How to Fix PowerShell Script from Basic Auth to Modern Auth

Question

I have a PowerShell script that, after pinging a server address, uses Basic Auth to send an automated email via Task Scheduler. Microsoft has deprecated Basic Auth in Exchange Online in favor of Modern Auth, but I do not see clear directions for updating a PowerShell script to use Modern Auth.

This is an example of the Basic Auth that I need to convert.

$secpasswd = ConvertTo-SecureString “password” -AsPlainText -Force
$mycreds = New-Object System.Management.Automation.PSCredential (“user@place.com”, $secpasswd)
Send-MailMessage -SmtpServer smtp.office365.com -Port 587 -From user@place.com -To otheruser@place.com -Subject test -Body test -Credential $mycreds -UseSsl"

Can someone point me to an example of Modern Auth being used in a similar script or share what I need to do to update and run the above script?

Many Thanks!

Answer 1

Thanks @postanote for your suggestions, the fix eventually came down to this:

• from user@place.com I had to drop the 'place.com' and just keep the alias
• with -SmtpServer smtp.office365.com I had to drop 'office365.com' and replace with '[uni].edu'

Answer 2

As per the resources in my original comment.
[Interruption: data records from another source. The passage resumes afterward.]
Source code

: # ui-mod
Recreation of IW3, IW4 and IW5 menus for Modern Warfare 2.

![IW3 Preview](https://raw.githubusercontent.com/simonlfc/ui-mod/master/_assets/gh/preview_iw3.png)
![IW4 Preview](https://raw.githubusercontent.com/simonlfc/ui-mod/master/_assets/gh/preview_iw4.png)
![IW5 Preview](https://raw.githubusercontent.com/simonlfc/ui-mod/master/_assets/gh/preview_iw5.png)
Send-MailMessage is obsolete and no longer supported. Microsoft says this cmdlet does not guarantee a secure connection to SMTP servers. As per:

• https://aka.ms/SendMailMessage

Therefore use the below:

• Send-MgUserMail - MS Docs

Note: Send-MgUserMail requires a more complex parameter structure.

$EmailMessageContent=@'
<Strong> This is a Test Message</Strong><br>
Modern auth testing
'@

$params = @{
    Message = @{
        Subject = "Using MSGraph"
        Body = @{
            ContentType = "html"
            Content = $EmailMessageContent
        }
        ToRecipients = @(
            @{
                EmailAddress = @{
                    Address = "SomeRecipientEmaiAddress"
                }
            }
        )

    }
}
Import-Module Microsoft.Graph.Users.Actions
Connect-MgGraph -Scopes Mail.Read
Send-MgUserMail -UserId 'SomeSenderEmailAddress' -BodyParameter $params

Point of note:

SMTP AUTH will still be available when Basic authentication is permanently disabled on October 1, 2022. The reason SMTP will still be available is that many multi-function devices such as printers and scanners can't be updated to use modern authentication.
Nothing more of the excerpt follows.